No data exists regarding use of drug-eluting stents (DES) over bare metal stents, although some have voiced concern that DES may adversely affect arterial healing. Cannulation of the false lumen and coronary perforation/occlusion are described as the potential complications of attempted intervention in SCAD. The major difficulty of stenting in the setting is that the intramural hematoma may be displaced either proximally or distally by the stent and results in luminal occlusion. One strategy is to deploy multiple stents, distal to proximal, covering the dissected portion of the artery; however, the risk is a greater chance of subsequent in-stent restenosis. The other strategy is to stent the entry point of the dissection if it can be visualized and to close the intimal defect with a stent and let the hematoma heal on its own. This, however, requires precise localization of the dissection entry point, which may be possible with OCT as described above.

Conservative medical therapy is reasonable in cases of distal dissection with preserved coronary flow.
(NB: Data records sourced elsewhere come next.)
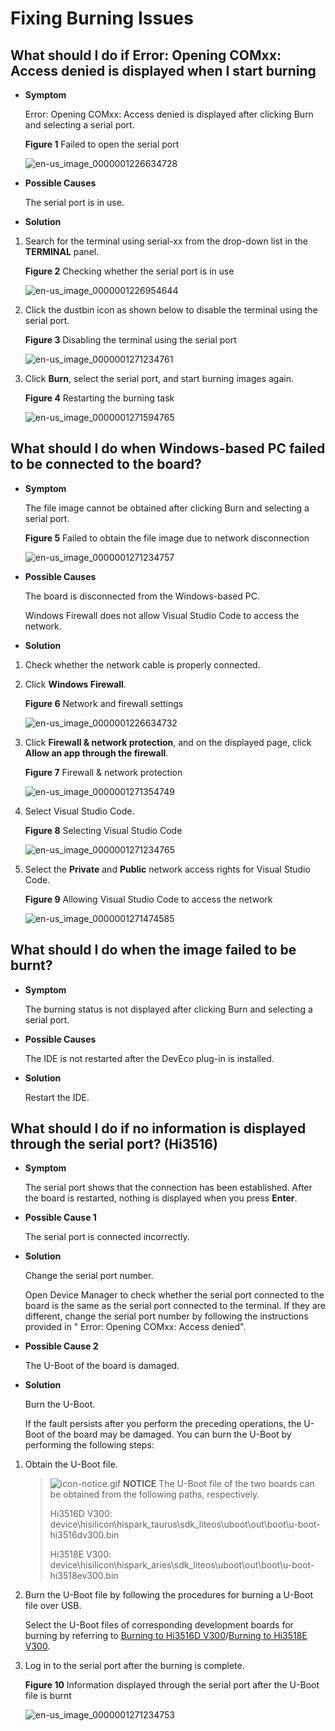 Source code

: # Fixing Burning Issues


## What should I do if Error: Opening COMxx: Access denied is displayed when I start burning

- **Symptom**

  Error: Opening COMxx: Access denied is displayed after clicking Burn and selecting a serial port.

    **Figure 1** Failed to open the serial port

    ![en-us_image_0000001226634728](figures/en-us_image_0000001226634728.png)

- **Possible Causes**

  The serial port is in use.

- **Solution**

1. Search for the terminal using serial-xx from the drop-down list in the **TERMINAL** panel.

     **Figure 2** Checking whether the serial port is in use

     ![en-us_image_0000001226954644](figures/en-us_image_0000001226954644.png)

2. Click the dustbin icon as shown below to disable the terminal using the serial port.

     **Figure 3** Disabling the terminal using the serial port

     ![en-us_image_0000001271234761](figures/en-us_image_0000001271234761.png)

3. Click **Burn**, select the serial port, and start burning images again.

     **Figure 4** Restarting the burning task

     ![en-us_image_0000001271594765](figures/en-us_image_0000001271594765.png)


## What should I do when Windows-based PC failed to be connected to the board?

- **Symptom**

  The file image cannot be obtained after clicking Burn and selecting a serial port.

    **Figure 5** Failed to obtain the file image due to network disconnection

    ![en-us_image_0000001271234757](figures/en-us_image_0000001271234757.png)

- **Possible Causes**

  The board is disconnected from the Windows-based PC.

  Windows Firewall does not allow Visual Studio Code to access the network.

- **Solution**

1. Check whether the network cable is properly connected.

2. Click **Windows Firewall**.

     **Figure 6** Network and firewall settings

     ![en-us_image_0000001226634732](figures/en-us_image_0000001226634732.png)

3. Click **Firewall & network protection**, and on the displayed page, click **Allow an app through the firewall**.

     **Figure 7** Firewall & network protection

     ![en-us_image_0000001271354749](figures/en-us_image_0000001271354749.png)

4. Select Visual Studio Code.

     **Figure 8** Selecting Visual Studio Code

     ![en-us_image_0000001271234765](figures/en-us_image_0000001271234765.png)

5. Select the **Private** and **Public** network access rights for Visual Studio Code.

     **Figure 9** Allowing Visual Studio Code to access the network

     ![en-us_image_0000001271474585](figures/en-us_image_0000001271474585.png)


## What should I do when the image failed to be burnt?

- **Symptom**

  The burning status is not displayed after clicking Burn and selecting a serial port.

- **Possible Causes**

  The IDE is not restarted after the DevEco plug-in is installed.

- **Solution**

  Restart the IDE.


## What should I do if no information is displayed through the serial port? (Hi3516)

- **Symptom**

  The serial port shows that the connection has been established. After the board is restarted, nothing is displayed when you press **Enter**.

- **Possible Cause 1**

  The serial port is connected incorrectly.

- **Solution**

  Change the serial port number.

  Open Device Manager to check whether the serial port connected to the board is the same as the serial port connected to the terminal. If they are different, change the serial port number by following the instructions provided in " Error: Opening COMxx: Access denied".

- **Possible Cause 2**

  The U-Boot of the board is damaged.

- **Solution**

  Burn the U-Boot.

  If the fault persists after you perform the preceding operations, the U-Boot of the board may be damaged. You can burn the U-Boot by performing the following steps:

1. Obtain the U-Boot file.

   > ![icon-notice.gif](public_sys-resources/icon-notice.gif) **NOTICE**
   > The U-Boot file of the two boards can be obtained from the following paths, respectively.
   > 
   > Hi3516D V300: device\hisilicon\hispark_taurus\sdk_liteos\uboot\out\boot\u-boot-hi3516dv300.bin
   > 
   > Hi3518E V300: device\hisilicon\hispark_aries\sdk_liteos\uboot\out\boot\u-boot-hi3518ev300.bin

2. Burn the U-Boot file by following the procedures for burning a U-Boot file over USB.

   Select the U-Boot files of corresponding development boards for burning by referring to [Burning to Hi3516D V300](https://device.harmonyos.com/en/docs/documentation/guide/ide-hi3516-upload-0000001052148681)/[Burning to Hi3518E V300](https://device.harmonyos.com/en/docs/documentation/guide/ide-hi3518-upload-0000001057313128#section93591711580).

3. Log in to the serial port after the burning is complete.

     **Figure 10** Information displayed through the serial port after the U-Boot file is burnt

     ![en-us_image_0000001271234753](figures/en-us_image_0000001271234753.png)
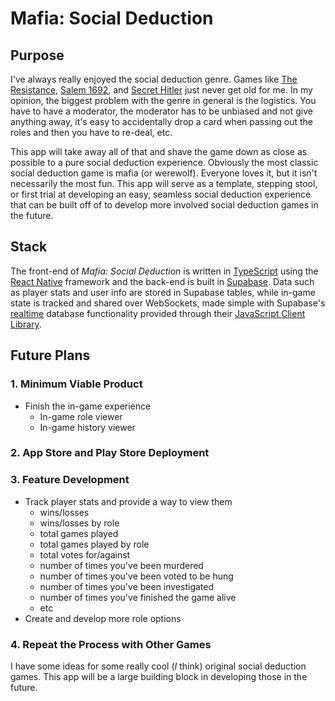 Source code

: # Mafia: Social Deduction

## Purpose

I've always really enjoyed the social deduction genre. Games like [The Resistance](https://boardgamegeek.com/boardgame/41114/resistance), [Salem 1692](https://boardgamegeek.com/boardgame/175549/salem-1692), and [Secret Hitler](https://boardgamegeek.com/boardgame/188834/secret-hitler) just never get old for me. In my opinion, the biggest problem with the genre in general is the logistics. You have to have a moderator, the moderator has to be unbiased and not give anything away, it's easy to accidentally drop a card when passing out the roles and then you have to re-deal, etc.

This app will take away all of that and shave the game down as close as possible to a pure social deduction experience. Obviously the most classic social deduction game is mafia (or werewolf). Everyone loves it, but it isn't necessarily the most fun. This app will serve as a template, stepping stool, or first trial at developing an easy, seamless social deduction experience that can be built off of to develop more involved social deduction games in the future.

## Stack

The front-end of _Mafia: Social Deduction_ is written in [TypeScript](https://www.typescriptlang.org/) using the [React Native](https://reactnative.dev/) framework and the back-end is built in [Supabase](https://supabase.com/). Data such as player stats and user info are stored in Supabase tables, while in-game state is tracked and shared over WebSockets, made simple with Supabase's [realtime](https://supabase.com/docs/guides/realtime) database functionality provided through their [JavaScript Client Library](https://supabase.com/docs/reference/javascript/installing).

## Future Plans

### 1. Minimum Viable Product

- Finish the in-game experience
  - In-game role viewer
  - In-game history viewer

### 2. App Store and Play Store Deployment

### 3. Feature Development

- Track player stats and provide a way to view them
  - wins/losses
  - wins/losses by role
  - total games played
  - total games played by role
  - total votes for/against
  - number of times you've been murdered
  - number of times you've been voted to be hung
  - number of times you've been investigated
  - number of times you've finished the game alive
  - etc
- Create and develop more role options

### 4. Repeat the Process with Other Games

I have some ideas for some really cool (_I_ think) original social deduction games. This app will be a large building block in developing those in the future.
IVUS has been used to document healing of SCAD in select cases.[44] Reduction of vessel wall sheer stress with the use of beta-blockade has been described as a reasonable therapeutic choice.[45] The role of long-term antiplatelets in patients with SCAD, not receiving stent, has never been examined in a clinical trial; however, there are anecdotal evidences of benefit.[45] Use of heparin, thrombolysis, and glycoprotein IIb–IIIa inhibitors during the acute presentation is controversial.[46-49] The risks are extension of dissection or hematoma, and there is risk of postpartum hemorrhage or fetal intracranial bleeding during pregnancy and postpartum period.[50]
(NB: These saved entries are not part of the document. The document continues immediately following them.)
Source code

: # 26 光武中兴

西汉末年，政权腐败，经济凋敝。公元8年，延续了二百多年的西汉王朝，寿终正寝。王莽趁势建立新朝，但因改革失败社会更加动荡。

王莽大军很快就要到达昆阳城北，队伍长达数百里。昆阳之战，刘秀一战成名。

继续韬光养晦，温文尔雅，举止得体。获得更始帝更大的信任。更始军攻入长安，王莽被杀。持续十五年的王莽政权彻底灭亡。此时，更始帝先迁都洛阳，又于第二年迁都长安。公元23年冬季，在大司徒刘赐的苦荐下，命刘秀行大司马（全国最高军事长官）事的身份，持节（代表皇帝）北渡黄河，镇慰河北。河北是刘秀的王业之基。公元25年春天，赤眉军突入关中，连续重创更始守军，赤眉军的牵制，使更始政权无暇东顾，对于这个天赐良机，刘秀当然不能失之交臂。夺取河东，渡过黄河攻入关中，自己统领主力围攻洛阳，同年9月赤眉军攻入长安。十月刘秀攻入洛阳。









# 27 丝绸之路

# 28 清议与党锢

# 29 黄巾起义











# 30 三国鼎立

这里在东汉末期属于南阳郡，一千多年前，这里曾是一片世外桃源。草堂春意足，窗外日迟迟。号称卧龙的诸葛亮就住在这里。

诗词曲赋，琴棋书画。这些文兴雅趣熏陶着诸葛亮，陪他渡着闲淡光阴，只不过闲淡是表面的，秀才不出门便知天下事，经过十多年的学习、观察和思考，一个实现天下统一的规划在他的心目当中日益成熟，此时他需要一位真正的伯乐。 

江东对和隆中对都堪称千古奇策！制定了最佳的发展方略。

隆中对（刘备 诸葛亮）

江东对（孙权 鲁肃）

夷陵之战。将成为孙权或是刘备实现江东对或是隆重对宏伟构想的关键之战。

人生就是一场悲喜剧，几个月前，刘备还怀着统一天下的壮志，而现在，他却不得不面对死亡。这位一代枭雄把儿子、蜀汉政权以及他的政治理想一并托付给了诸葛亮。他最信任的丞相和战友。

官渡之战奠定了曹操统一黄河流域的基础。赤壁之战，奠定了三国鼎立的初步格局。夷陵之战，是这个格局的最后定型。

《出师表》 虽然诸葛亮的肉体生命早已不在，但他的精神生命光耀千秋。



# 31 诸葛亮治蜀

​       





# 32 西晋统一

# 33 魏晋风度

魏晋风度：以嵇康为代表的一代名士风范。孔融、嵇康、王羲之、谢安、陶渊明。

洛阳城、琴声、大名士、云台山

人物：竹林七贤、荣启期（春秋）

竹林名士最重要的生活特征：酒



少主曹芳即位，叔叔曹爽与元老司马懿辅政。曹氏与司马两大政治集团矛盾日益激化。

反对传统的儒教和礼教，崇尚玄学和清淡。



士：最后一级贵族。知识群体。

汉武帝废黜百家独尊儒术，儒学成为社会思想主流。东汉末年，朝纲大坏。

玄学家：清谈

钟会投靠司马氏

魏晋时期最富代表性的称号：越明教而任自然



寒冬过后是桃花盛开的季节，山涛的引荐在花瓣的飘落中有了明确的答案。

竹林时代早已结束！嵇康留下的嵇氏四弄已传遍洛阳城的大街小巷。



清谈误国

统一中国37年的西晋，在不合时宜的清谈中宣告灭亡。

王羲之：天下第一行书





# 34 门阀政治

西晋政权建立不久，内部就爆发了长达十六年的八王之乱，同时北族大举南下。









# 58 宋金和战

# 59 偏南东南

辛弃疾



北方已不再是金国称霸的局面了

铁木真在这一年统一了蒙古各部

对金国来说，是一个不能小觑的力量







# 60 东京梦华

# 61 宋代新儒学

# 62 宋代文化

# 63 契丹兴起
Surgical revascularization is usually restricted to hemodynamically unstable cases where percutaneous coronary intervention has failed (such as complete vessel occlusion due to expanding dissection) or is deemed impossible (such as multivessel long segment dissection with good distal segment suitable for bypass).[51]
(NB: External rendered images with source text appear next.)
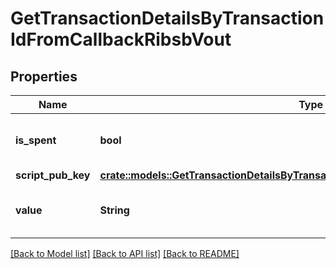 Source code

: # GetTransactionDetailsByTransactionIdFromCallbackRibsbVout

## Properties

Name | Type | Description | Notes
------------ | ------------- | ------------- | -------------
**is_spent** | **bool** | Defines whether the output is spent or not. | 
**script_pub_key** | [**crate::models::GetTransactionDetailsByTransactionIdFromCallbackRibsbScriptPubKey**](GetTransactionDetailsByTransactionIDFromCallbackRIBSB_scriptPubKey.md) |  | 
**value** | **String** | Represents the sent/received amount. | 

[[Back to Model list]](../README.md#documentation-for-models) [[Back to API list]](../README.md#documentation-for-api-endpoints) [[Back to README]](../README.md)


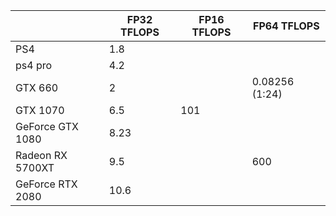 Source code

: | |FP32 TFLOPS|FP16 TFLOPS|FP64 TFLOPS|
|--|--|--|--|
|PS4|1.8| | |
|ps4 pro|4.2| | |
|GTX 660|2| |0.08256 (1:24)|
|GTX 1070|6.5|101| |
|GeForce GTX 1080|8.23| | |
|Radeon RX 5700XT|9.5| |600|
|GeForce RTX 2080|10.6| |
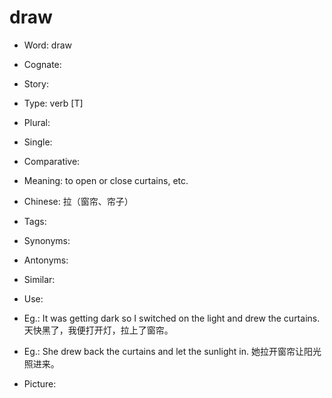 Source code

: # draw

- Word: draw
- Cognate: 
- Story: 

- Type: verb [T]
- Plural: 
- Single: 
- Comparative: 
- Meaning: to open or close curtains, etc.
- Chinese: 拉（窗帘、帘子）
- Tags: 
- Synonyms: 
- Antonyms: 
- Similar: 
- Use: 
- Eg.: It was getting dark so I switched on the light and drew the curtains. 天快黑了，我便打开灯，拉上了窗帘。
- Eg.: She drew back the curtains and let the sunlight in. 她拉开窗帘让阳光照进来。
- Picture:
A pubmed search yielded in excess of 500 articles, mostly case reports and case series. An inherent difficulty in understanding the natural history and prognosis of the condition is the rarity of its occurrence. Large-scale multicentric studies are necessary and novel strategies such as community-based social networking may be implemented to gather information about this disease.[52] The Discovery trial has been initiated as the first prospective registry to look into the incidence, therapeutic options, and outcome analysis for SCAD.[53]

Clinicians should keep in mind the possibility of SCAD in case of a pregnant woman with ACS. There is no apparent contraindication for using the usual medications like antiplatelets or beta-blockers, however ACE inhibitors should be avoided. Coronary angiogram, if necessary, should preferably be performed through a radial access along with a lead sheet over abdomen and pelvis of the patient, as it limits fetal exposure to radiation of less than 5 rad.

Internists as well as cardiologists should be familiar with the clinical presentation as well as angiographic appearance of SCAD and be aware of the treatment options. An understanding of the inherent difficulties and potential complications of manipulating dissecting coronary arteries should help guide the risk/benefit assessment of the therapeutic decision-making when confronted with this unusual angiographic finding.